Overview
Re-ranking is an essential step in the RAG framework that refines search results by adjusting their order based on contextual relevance. Using a local re-ranking AI model, the RAG framework ensures that the most meaningful and relevant content is prioritized, leading to highly accurate responses tailored to user queries.How It Works
In a hybrid search setup, initial search results are retrieved through a combination of vector similarity (semantic relevance) and text-based metrics (keyword relevance).

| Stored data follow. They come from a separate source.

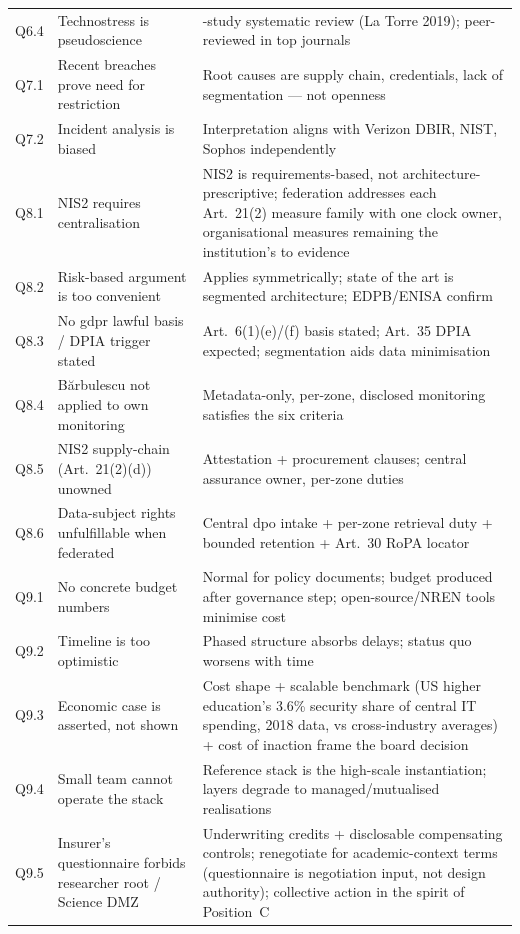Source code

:\begin{longtable}{>{\raggedright}p{1cm} >{\raggedright}p{5.5cm} >{\raggedright\arraybackslash}p{7.5cm}}
Q6.4 & Technostress is pseudoscience & 105-study systematic review (La Torre 2019); peer-reviewed in top journals \\
\addlinespace
Q7.1 & Recent breaches prove need for restriction & Root causes are supply chain, credentials, lack of segmentation --- not openness \\
\addlinespace
Q7.2 & Incident analysis is biased & Interpretation aligns with Verizon DBIR, NIST, Sophos independently \\
\addlinespace
Q8.1 & NIS2 requires centralisation & NIS2 is requirements-based, not architecture-prescriptive; federation addresses each Art.~21(2) measure family with one clock owner, organisational measures remaining the institution's to evidence \\
\addlinespace
Q8.2 & Risk-based argument is too convenient & Applies symmetrically; state of the art is segmented architecture; EDPB/ENISA confirm \\
Q8.3 & No \gls{gdpr} lawful basis / DPIA trigger stated & Art.~6(1)(e)/(f) basis stated; Art.~35 DPIA expected; segmentation aids data minimisation \\
Q8.4 & B\u{a}rbulescu not applied to own monitoring & Metadata-only, per-zone, disclosed monitoring satisfies the six criteria \\
Q8.5 & NIS2 supply-chain (Art.~21(2)(d)) unowned & Attestation + procurement clauses; central assurance owner, per-zone duties \\
Q8.6 & Data-subject rights unfulfillable when federated & Central \gls{dpo} intake + per-zone retrieval duty + bounded retention + Art.~30 RoPA locator \\
\addlinespace
Q9.1 & No concrete budget numbers & Normal for policy documents; budget produced after governance step; open-source/NREN tools minimise cost \\
\addlinespace
Q9.2 & Timeline is too optimistic & Phased structure absorbs delays; status quo worsens with time \\
\addlinespace
Q9.3 & Economic case is asserted, not shown & Cost shape + scalable benchmark (US higher education's 3.6\% security share of central IT spending, 2018 data, vs cross-industry averages) + cost of inaction frame the board decision \\
\addlinespace
Q9.4 & Small team cannot operate the stack & Reference stack is the high-scale instantiation; layers degrade to managed/mutualised realisations \\
\addlinespace
Q9.5 & Insurer's questionnaire forbids researcher root / Science DMZ & Underwriting credits + disclosable compensating controls; renegotiate for academic-context terms (questionnaire is negotiation input, not design authority); collective action in the spirit of Position~C \\

\end{longtable}
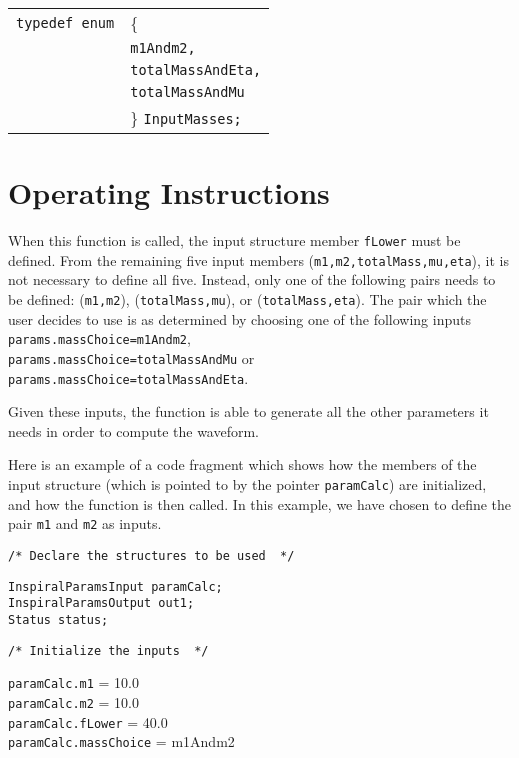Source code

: \documentclass[12pt]{article}
\begin{document}
\vspace{5mm}

\begin{tabular}{ll}
\texttt{typedef enum} & \{ \\
                      & \texttt{m1Andm2,} \\
                      & \texttt{totalMassAndEta,}  \\
                      & \texttt{totalMassAndMu} \\
                      & \} \texttt{InputMasses;}
\end{tabular}

\vspace{5mm}



\section{Operating Instructions}

When this function is called, the input structure member \texttt{fLower} must be defined. From the remaining five input members (\texttt{m1,m2,totalMass,mu,eta}), it is not necessary to define all five. Instead, only  one of the following pairs needs to be defined: (\texttt{m1,m2}), (\texttt{totalMass,mu}), or (\texttt{totalMass,eta}). The pair which the user decides to use is as determined by choosing one of the following inputs \\ \texttt{params.massChoice=m1Andm2}, \\ \texttt{params.massChoice=totalMassAndMu} or \\ \texttt{params.massChoice=totalMassAndEta}.

Given these inputs, the function is able to generate all the other parameters it needs in order to compute the waveform.

Here is an example of a code fragment which shows how the members of the input structure (which is pointed to by the pointer \texttt{paramCalc}) are initialized, and how the function is then called. In this example, we have chosen to define the pair \texttt{m1} and \texttt{m2} as inputs.


\vspace{5mm}

\noindent
\begin{verbatim}
/* Declare the structures to be used  */
\end{verbatim}
\texttt{InspiralParamsInput paramCalc;} \\
\texttt{InspiralParamsOutput out1;} \\
\texttt{Status status;} \\
\begin{verbatim}
/* Initialize the inputs  */
\end{verbatim}
\texttt{paramCalc.m1} = 10.0 \\
\texttt{paramCalc.m2} = 10.0 \\
\texttt{paramCalc.fLower} = 40.0 \\
\texttt{paramCalc.massChoice} = m1Andm2 \\
\end{document}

While this initial approach is effective, the relevance of each result can vary, especially for complex queries requiring specific context. Re-ranking enhances accuracy by analyzing the content of top results and adjusting their order to prioritize those that most closely match the query’s intent. The re-ranking model is deployed locally within the Docker setup, providing fast, cost-effective processing without reliance on external APIs. This model re-evaluates the relevance of the retrieved documents based on the full query context, adding an extra layer of precision.Re-ranking Model
The RAG framework uses a cross-encoder model (cross-encoder-ms-marco-MiniLM-L-6-v2) from Weaviate’s reranker-transformers module. This model compares the query with each retrieved result, scoring them based on contextual fit. Higher-scoring results are moved to the top of the list, ensuring that the response is generated from the most relevant documents.Docker Setup
Docker compose example:- Weaviate Service: Configured to use the reranker-transformers module and communicate with the local re-ranking model at http://reranker-transformers:8080.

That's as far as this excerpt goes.